A balance transfer card can be a great tool if used correctly. These cards can help you claw out from behind a high-interest card that’s made your debt feel insurmountable. Here are some steps to take if you’re considering a balance transfer card.
The first step to using a balance transfer card is to find one worth opening. Look for a card with a zero percent introductory rate. As USA Today notes, you want a card that covers the debt you need to transfer. If you have $2,000 of debt you want to transfer, make sure the new card has at least that as a line of credit. Be on the lookout for balance transfer fees, too. And make sure the amount you’ll save in interest (over time) will cover them. Don’t forget to contact your local bank or credit union as well.
|Make a plan||
Make a plan for paying off the debt before your zero percent offer expires.

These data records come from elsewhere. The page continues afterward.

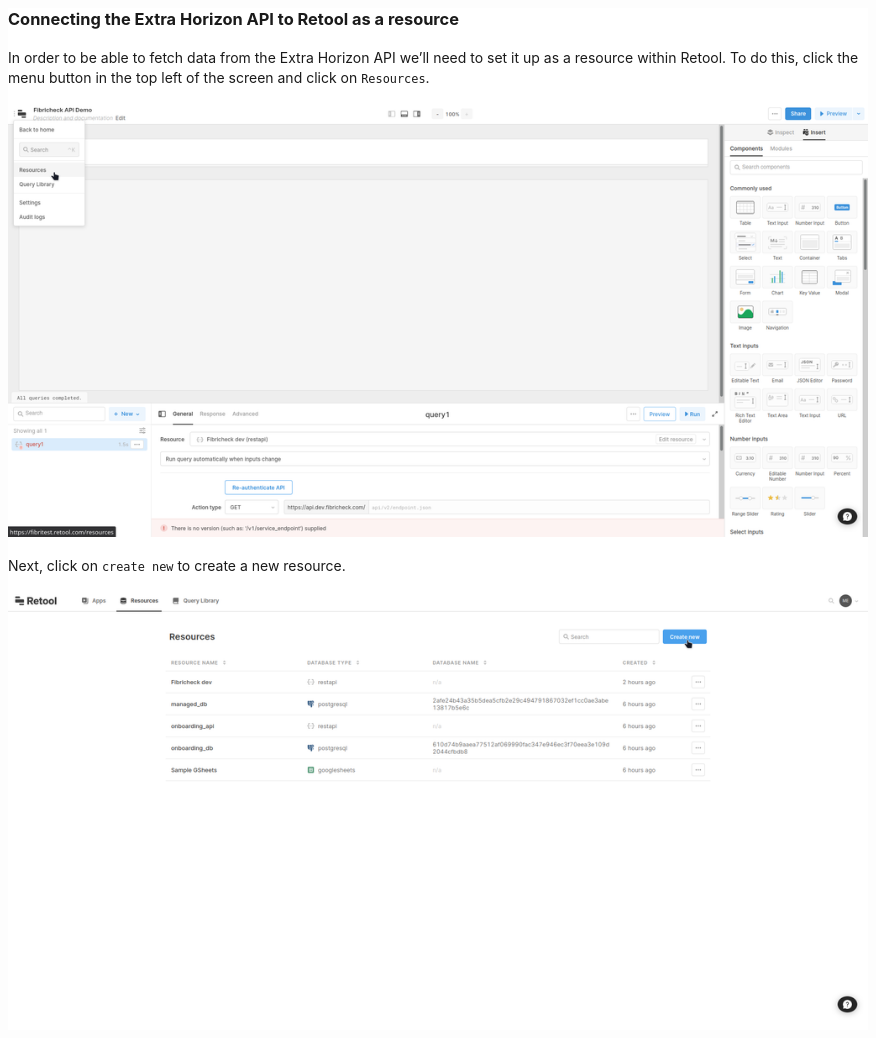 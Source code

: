 ### Connecting the Extra Horizon API to Retool as a resource <a href="#connecting-the-extrahorizon-api-to-retool-as-a-resource" id="connecting-the-extrahorizon-api-to-retool-as-a-resource"></a>

In order to be able to fetch data from the Extra Horizon API we’ll need to set it up as a resource within Retool. To do this, click the menu button in the top left of the screen and click on `Resources`.

![](<../.gitbook/assets/retoolguide3 (1).png>)

Next, click on `create new` to create a new resource.

![](../.gitbook/assets/retoolguide4.png)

Do this before signing up for the new card. If you don’t pay off the debt in time, you could end up paying an even higher interest rate than before. Comb through your budget and get every extra dollar dedicated to paying that debt down.
Don’t procrastinate once you open the balance transfer card. The zero percent offer is usually only valid if the debt is transferred within a certain amount of time, typically between 30 and 90 days.
Once the balance is transferred, automate your payments. Make sure the payments are enough to get the debt paid down before that zero percent offer expires. You don’t want to end up right back where you started.